By James Goodenberger
Ohio State’s Environmental Policy Initiative (EPI) is pleased to announce the winners of its 2015 summer research grant competition. Each year, EPI summer research grants support doctoral students conducting innovative, environmental policy-related dissertation research. Recipients receive an award of $4,000 to aid them in their research during the summer semester.
This year, the award was given to three outstanding Ohio State doctoral students: Nora Sylvander from the Department of Geography, Angel Arroyo-Rodríguez from the Knowlton School of Architecture, and Yuxi Zhao from the Department of Geography.
Sylvander is advised by Dr. Kendra McSweeney. She studies the little-known dynamics by which non-indigenous mestizo migrants are blamed for undermining conservation goals in Nicaragua’s Bosawas Biosphere Reserve and how they consequently become marginalized and excluded from the conservation policy framework. Her working hypothesis suggests that this socio-political marginalization and exclusion of mestizos may partly explain why conservation policies have, to date, rarely been successful in Bosawas.

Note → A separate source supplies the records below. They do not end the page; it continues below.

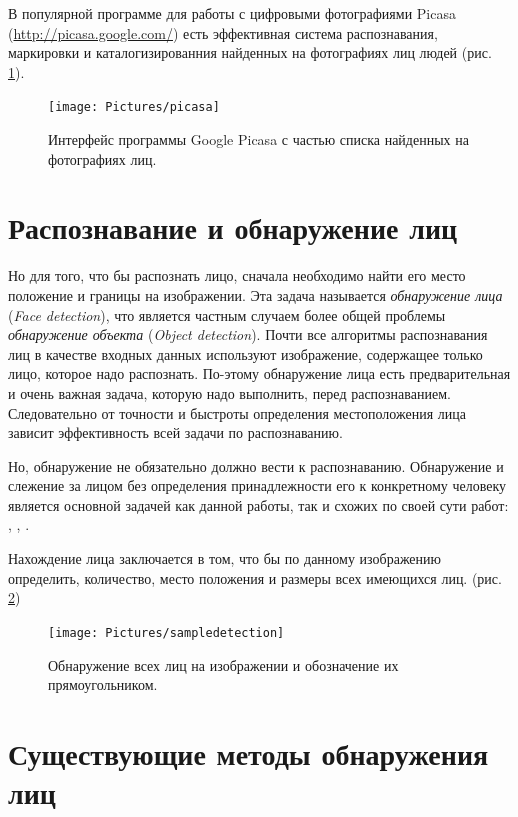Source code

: \documentclass[12pt]{report}
\begin{document}
В популярной программе для работы с цифровыми фотографиями Picasa (\url{http://picasa.google.com/}) есть эффективная 
система распознавания, маркировки и каталогизированния найденных на фотографиях лиц людей (рис. \ref{fig:picasa}). 

\begin{figure}[h]
	\centering
	\texttt{[image: Pictures/picasa]}
	\caption{Интерфейс программы Google Picasa с частью списка найденных на фотографиях лиц.}
	\label{fig:picasa}
\end{figure}

\section{Распознавание и обнаружение лиц}

Но для того, что бы распознать лицо, сначала необходимо найти его место положение и границы на изображении. Эта 
задача называется \emph{обнаружение лица} (\textit{Face detection}), что является частным случаем более общей 
проблемы \emph{обнаружение объекта} (\textit{Object detection}). Почти все алгоритмы распознавания лиц в качестве 
входных данных используют изображение, содержащее только лицо, которое надо распознать. По-этому обнаружение лица 
есть предварительная и очень важная задача, которую надо выполнить, перед распознаванием. Следовательно от точности и 
быстроты определения местоположения лица зависит эффективность всей задачи по распознаванию. 

Но, обнаружение не обязательно должно вести к распознаванию. Обнаружение и слежение за лицом без определения 
принадлежности его к конкретному человеку является основной задачей как данной работы, так и схожих по своей сути 
работ: \citep{capi2010vision}, \citep{luo2007face}, \citep{saxena2008real}.

Нахождение лица заключается в том, что бы по данному изображению определить, количество, место положения и размеры 
всех имеющихся лиц. (рис. \ref{fig:sampledetection}) \citep{liu2010automatically}

\begin{figure}[h]
	\centering
	\texttt{[image: Pictures/sampledetection]}
	\caption{Обнаружение всех лиц на изображении и обозначение их прямоугольником.}
	\label{fig:sampledetection}
\end{figure}

\section{Существующие методы обнаружения лиц}
\end{document}

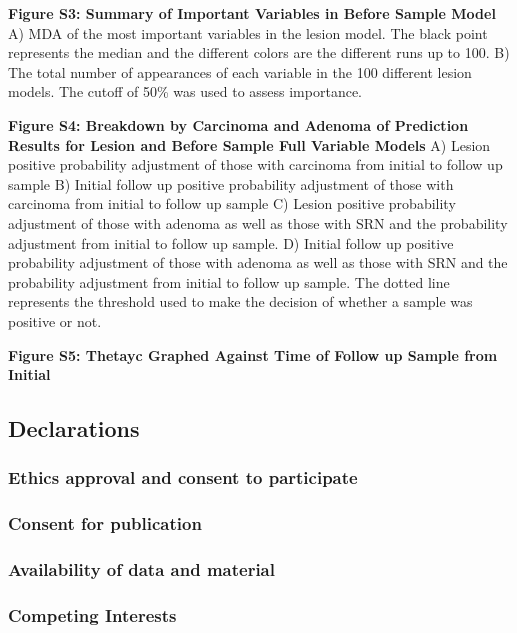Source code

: \documentclass[12pt,]{article}
\begin{document}
\textbf{Figure S3: Summary of Important Variables in Before Sample
Model} A) MDA of the most important variables in the lesion model. The
black point represents the median and the different colors are the
different runs up to 100. B) The total number of appearances of each
variable in the 100 different lesion models. The cutoff of 50\% was used
to assess importance.

\textbf{Figure S4: Breakdown by Carcinoma and Adenoma of Prediction
Results for Lesion and Before Sample Full Variable Models} A) Lesion
positive probability adjustment of those with carcinoma from initial to
follow up sample B) Initial follow up positive probability adjustment of
those with carcinoma from initial to follow up sample C) Lesion positive
probability adjustment of those with adenoma as well as those with SRN
and the probability adjustment from initial to follow up sample. D)
Initial follow up positive probability adjustment of those with adenoma
as well as those with SRN and the probability adjustment from initial to
follow up sample. The dotted line represents the threshold used to make
the decision of whether a sample was positive or not.

\textbf{Figure S5: Thetayc Graphed Against Time of Follow up Sample from
Initial}

\newpage

\subsection{Declarations}\label{declarations}

\subsubsection{Ethics approval and consent to
participate}\label{ethics-approval-and-consent-to-participate}

\subsubsection{Consent for publication}\label{consent-for-publication}

\subsubsection{Availability of data and
material}\label{availability-of-data-and-material}

\subsubsection{Competing Interests}\label{competing-interests}
\end{document}
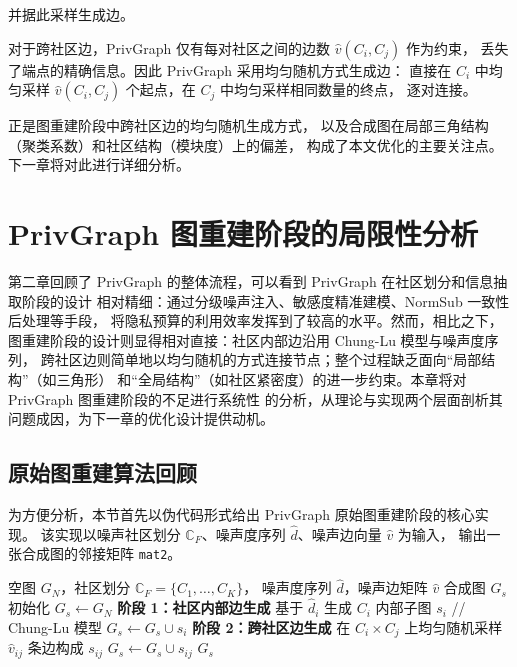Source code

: \par 并据此采样生成边。

\par 对于跨社区边，PrivGraph 仅有每对社区之间的边数 $\hat{v}(C_i, C_j)$ 作为约束，
丢失了端点的精确信息。因此 PrivGraph 采用均匀随机方式生成边：
直接在 $C_i$ 中均匀采样 $\hat{v}(C_i, C_j)$ 个起点，在 $C_j$ 中均匀采样相同数量的终点，
逐对连接。

\par 正是图重建阶段中跨社区边的均匀随机生成方式，
以及合成图在局部三角结构（聚类系数）和社区结构（模块度）上的偏差，
构成了本文优化的主要关注点。下一章将对此进行详细分析。

\clearpage

\section{PrivGraph 图重建阶段的局限性分析}
\label{chap:limitation}

\par 第二章回顾了 PrivGraph 的整体流程，可以看到 PrivGraph 在社区划分和信息抽取阶段的设计
相对精细：通过分级噪声注入、敏感度精准建模、NormSub 一致性后处理等手段，
将隐私预算的利用效率发挥到了较高的水平。然而，相比之下，
图重建阶段的设计则显得相对直接：社区内部边沿用 Chung-Lu 模型与噪声度序列，
跨社区边则简单地以均匀随机的方式连接节点；整个过程缺乏面向``局部结构''（如三角形）
和``全局结构''（如社区紧密度）的进一步约束。本章将对 PrivGraph 图重建阶段的不足进行系统性
的分析，从理论与实现两个层面剖析其问题成因，为下一章的优化设计提供动机。

\subsection{原始图重建算法回顾}

\par 为方便分析，本节首先以伪代码形式给出 PrivGraph 原始图重建阶段的核心实现。
该实现以噪声社区划分 $\mathbb{C}_F$、噪声度序列 $\hat{d}$、噪声边向量 $\hat{v}$ 为输入，
输出一张合成图的邻接矩阵 \texttt{mat2}。

\begin{algorithm}[H]
    \footnotesize 
    \caption{PrivGraph 原始图重建过程}
    \label{algo:step6-original}
    \begin{algorithmic}[1]
        \REQUIRE 空图 $G_N$，社区划分 $\mathbb{C}_F = \{C_1, \ldots, C_K\}$，
                 噪声度序列 $\hat{d}$，噪声边矩阵 $\hat{v}$
        \ENSURE 合成图 $G_s$
        \STATE 初始化 $G_s \gets G_N$
        \STATE \textbf{阶段 1：社区内部边生成}
            \STATE 基于 $\hat{d}_i$ 生成 $C_i$ 内部子图 $s_i$ \quad // Chung-Lu 模型
            \STATE $G_s \gets G_s \cup s_i$
        \ENDFOR
        \STATE \textbf{阶段 2：跨社区边生成}
            \STATE 在 $C_i \times C_j$ 上均匀随机采样 $\hat{v}_{ij}$ 条边构成 $s_{ij}$
            \STATE $G_s \gets G_s \cup s_{ij}$
        \ENDFOR
        \RETURN $G_s$
    \end{algorithmic}
\end{algorithm}


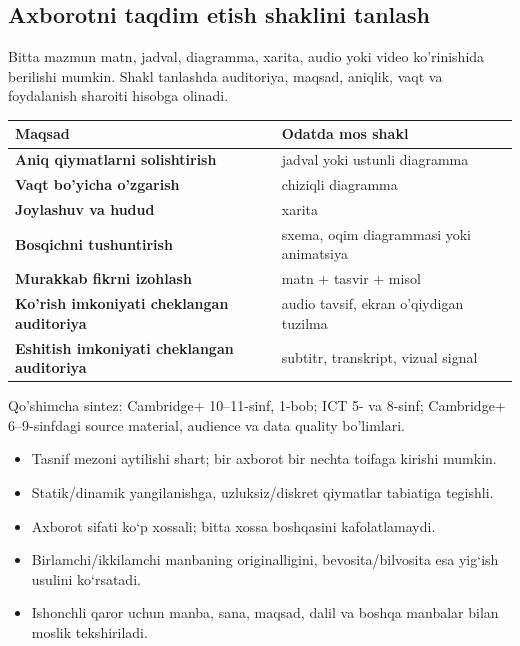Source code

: \documentclass[11pt,a4paper,oneside]{book}
\newcommand{\sourcecite}[1]{\begin{sourcebox}\small #1\end{sourcebox}}
\begin{document}
\subsection{Axborotni taqdim etish shaklini tanlash}
Bitta mazmun matn, jadval, diagramma, xarita, audio yoki video ko'rinishida berilishi mumkin. Shakl tanlashda auditoriya, maqsad, aniqlik, vaqt va foydalanish sharoiti hisobga olinadi.

\begin{tabularx}{\textwidth}{>{\sffamily\bfseries}p{}X}
\toprule
Maqsad & Odatda mos shakl\\
\midrule
Aniq qiymatlarni solishtirish & jadval yoki ustunli diagramma\\
Vaqt bo'yicha o'zgarish & chiziqli diagramma\\
Joylashuv va hudud & xarita\\
Bosqichni tushuntirish & sxema, oqim diagrammasi yoki animatsiya\\
Murakkab fikrni izohlash & matn + tasvir + misol\\
Ko'rish imkoniyati cheklangan auditoriya & audio tavsif, ekran o'qiydigan tuzilma\\
Eshitish imkoniyati cheklangan auditoriya & subtitr, transkript, vizual signal\\
\bottomrule
\end{tabularx}

\sourcecite{Qo'shimcha sintez: Cambridge+ 10--11-sinf, 1-bob; ICT 5- va 8-sinf; Cambridge+ 6--9-sinfdagi source material, audience va data quality bo'limlari.}

\begin{recapbox}
\begin{itemize}
\item Tasnif mezoni aytilishi shart; bir axborot bir nechta toifaga kirishi mumkin.
\item Statik/dinamik yangilanishga, uzluksiz/diskret qiymatlar tabiatiga tegishli.
\item Axborot sifati ko‘p xossali; bitta xossa boshqasini kafolatlamaydi.
\item Birlamchi/ikkilamchi manbaning originalligini, bevosita/bilvosita esa yig‘ish usulini ko‘rsatadi.
\item Ishonchli qaror uchun manba, sana, maqsad, dalil va boshqa manbalar bilan moslik tekshiriladi.
\end{itemize}
\end{recapbox}
\end{document}
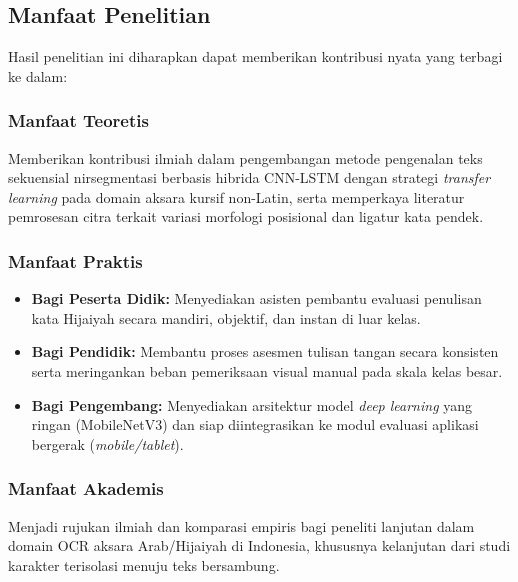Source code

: \documentclass[conference]{IEEEtran}
\begin{document}
\subsection{Manfaat Penelitian}
Hasil penelitian ini diharapkan dapat memberikan kontribusi nyata yang terbagi ke dalam:
\subsubsection{Manfaat Teoretis}
Memberikan kontribusi ilmiah dalam pengembangan metode pengenalan teks sekuensial nirsegmentasi berbasis hibrida CNN-LSTM dengan strategi \textit{transfer learning} pada domain aksara kursif non-Latin, serta memperkaya literatur pemrosesan citra terkait variasi morfologi posisional dan ligatur kata pendek.

\subsubsection{Manfaat Praktis}
\begin{itemize}
    \item \textbf{Bagi Peserta Didik:} Menyediakan asisten pembantu evaluasi penulisan kata Hijaiyah secara mandiri, objektif, dan instan di luar kelas.
    \item \textbf{Bagi Pendidik:} Membantu proses asesmen tulisan tangan secara konsisten serta meringankan beban pemeriksaan visual manual pada skala kelas besar.
    \item \textbf{Bagi Pengembang:} Menyediakan arsitektur model \textit{deep learning} yang ringan (MobileNetV3) dan siap diintegrasikan ke modul evaluasi aplikasi bergerak (\textit{mobile/tablet}).
\end{itemize}

\subsubsection{Manfaat Akademis}
Menjadi rujukan ilmiah dan komparasi empiris bagi peneliti lanjutan dalam domain OCR aksara Arab/Hijaiyah di Indonesia, khususnya kelanjutan dari studi karakter terisolasi menuju teks bersambung.
\end{document}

Sylvander earned BSc and MSc degrees in Forest Science from the University of Helsinki, Finland and worked with the Food and Agricultural Organization of the United Nations in Nicararagua.
Arroyo-Rodríguez is advised by Dr. Jennifer Evans-Cowley, Professor of City and Regional Planning. His research examines how social psychology theories can help increase our understanding of household’s attitudes regarding food scrap odors and potential for animal/pest attraction and how these might affect their participation in curbside collection of food scraps commingled with yard waste.
In addition to attending graduate school, Arroyo-Rodríguez works in the Office of Compliance Assistance and Pollution Prevention of the Ohio EPA as a sustainable materials management coordinator and environmental planner focusing in solid waste planning and the development of policies and markets for recyclable materials.
Zhao is advised by Dr. Darla Munroe. Her work focuses on the land-use decision-making processes of family forest owners in the post-productivist transition. Through establishing an intellectual conversation between three disciplines: economics, regional planning, and forestry, her research aims to create interdisciplinary theories to reveal the barriers preventing family forest owners from adopting forest cost-share policies.
Zhao received her M.S. in Environmental Conservation from University of Massachusetts, Amherst.
EPI, which is housed in Ohio State's Department of Agricultural, Environment, and Development Economics, aims to stimulate and focus systematic collaboration in environmental policy through research, graduate and undergraduate education, communication with the policy community, and interaction with the national and international community of scholars in environmental policy.